-- Work instructions --
Search the records for the word "venv" and pick out every line that has it.

-- Dataset entries --
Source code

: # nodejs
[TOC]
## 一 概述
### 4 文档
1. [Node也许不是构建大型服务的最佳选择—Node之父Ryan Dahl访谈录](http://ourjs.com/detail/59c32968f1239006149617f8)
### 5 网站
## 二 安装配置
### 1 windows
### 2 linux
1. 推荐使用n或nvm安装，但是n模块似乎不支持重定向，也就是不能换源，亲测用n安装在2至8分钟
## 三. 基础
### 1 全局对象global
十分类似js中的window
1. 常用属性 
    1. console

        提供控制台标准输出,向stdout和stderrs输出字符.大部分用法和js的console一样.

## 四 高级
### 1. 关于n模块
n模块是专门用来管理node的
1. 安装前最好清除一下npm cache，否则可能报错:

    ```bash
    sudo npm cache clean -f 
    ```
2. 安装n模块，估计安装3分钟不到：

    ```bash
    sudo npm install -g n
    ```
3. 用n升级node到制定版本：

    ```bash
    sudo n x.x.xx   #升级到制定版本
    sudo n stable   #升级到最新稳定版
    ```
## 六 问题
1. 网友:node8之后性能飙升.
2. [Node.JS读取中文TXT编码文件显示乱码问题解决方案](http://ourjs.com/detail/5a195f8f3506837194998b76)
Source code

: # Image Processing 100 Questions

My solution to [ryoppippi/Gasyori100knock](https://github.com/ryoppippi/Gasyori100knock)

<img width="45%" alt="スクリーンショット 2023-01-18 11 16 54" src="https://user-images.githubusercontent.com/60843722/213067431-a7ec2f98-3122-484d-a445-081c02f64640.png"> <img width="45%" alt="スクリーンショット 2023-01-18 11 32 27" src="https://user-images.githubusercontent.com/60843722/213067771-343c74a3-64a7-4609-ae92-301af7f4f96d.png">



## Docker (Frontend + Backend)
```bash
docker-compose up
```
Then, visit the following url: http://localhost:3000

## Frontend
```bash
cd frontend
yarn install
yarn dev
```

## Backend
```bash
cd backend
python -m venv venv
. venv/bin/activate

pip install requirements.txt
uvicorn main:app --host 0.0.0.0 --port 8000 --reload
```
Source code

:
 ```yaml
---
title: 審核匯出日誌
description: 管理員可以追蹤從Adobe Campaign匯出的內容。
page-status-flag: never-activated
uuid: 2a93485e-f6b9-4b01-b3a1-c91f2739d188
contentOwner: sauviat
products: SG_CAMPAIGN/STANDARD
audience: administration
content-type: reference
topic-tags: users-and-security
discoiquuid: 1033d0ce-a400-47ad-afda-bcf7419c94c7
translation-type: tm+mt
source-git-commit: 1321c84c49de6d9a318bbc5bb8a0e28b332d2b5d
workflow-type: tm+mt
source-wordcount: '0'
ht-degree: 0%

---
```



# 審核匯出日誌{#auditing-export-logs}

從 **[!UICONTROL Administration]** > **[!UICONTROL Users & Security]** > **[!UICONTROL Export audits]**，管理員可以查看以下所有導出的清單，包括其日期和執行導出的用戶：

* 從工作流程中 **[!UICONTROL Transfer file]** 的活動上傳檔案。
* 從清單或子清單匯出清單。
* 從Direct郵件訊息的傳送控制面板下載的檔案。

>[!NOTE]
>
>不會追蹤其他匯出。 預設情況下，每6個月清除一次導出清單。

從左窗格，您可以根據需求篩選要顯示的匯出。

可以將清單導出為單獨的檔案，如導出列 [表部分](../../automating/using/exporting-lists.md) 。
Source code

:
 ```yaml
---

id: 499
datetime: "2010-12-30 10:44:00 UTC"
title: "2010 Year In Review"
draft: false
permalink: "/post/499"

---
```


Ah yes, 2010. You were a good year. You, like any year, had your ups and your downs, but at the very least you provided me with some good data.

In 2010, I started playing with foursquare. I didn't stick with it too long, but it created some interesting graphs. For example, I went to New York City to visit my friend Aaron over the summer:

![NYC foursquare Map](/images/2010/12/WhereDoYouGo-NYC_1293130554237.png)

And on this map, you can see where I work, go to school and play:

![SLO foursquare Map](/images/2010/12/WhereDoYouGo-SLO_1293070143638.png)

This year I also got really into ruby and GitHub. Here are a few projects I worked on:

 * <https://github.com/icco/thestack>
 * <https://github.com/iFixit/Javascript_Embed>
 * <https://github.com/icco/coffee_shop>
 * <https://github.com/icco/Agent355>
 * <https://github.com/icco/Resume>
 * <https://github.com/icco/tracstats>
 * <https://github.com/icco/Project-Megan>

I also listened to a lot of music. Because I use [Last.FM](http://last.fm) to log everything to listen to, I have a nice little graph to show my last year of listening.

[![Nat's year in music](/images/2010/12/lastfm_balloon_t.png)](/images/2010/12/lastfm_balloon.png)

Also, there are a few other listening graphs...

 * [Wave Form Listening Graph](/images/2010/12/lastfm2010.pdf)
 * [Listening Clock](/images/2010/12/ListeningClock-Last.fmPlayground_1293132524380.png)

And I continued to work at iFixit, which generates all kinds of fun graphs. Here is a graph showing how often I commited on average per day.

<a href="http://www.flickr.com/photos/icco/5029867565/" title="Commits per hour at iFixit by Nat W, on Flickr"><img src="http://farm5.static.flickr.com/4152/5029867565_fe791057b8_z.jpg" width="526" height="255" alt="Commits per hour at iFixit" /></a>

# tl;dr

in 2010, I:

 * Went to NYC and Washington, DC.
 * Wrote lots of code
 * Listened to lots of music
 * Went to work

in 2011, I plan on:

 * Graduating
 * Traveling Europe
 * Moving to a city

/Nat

-- Reply to the task --
python -m venv venv
. venv/bin/activate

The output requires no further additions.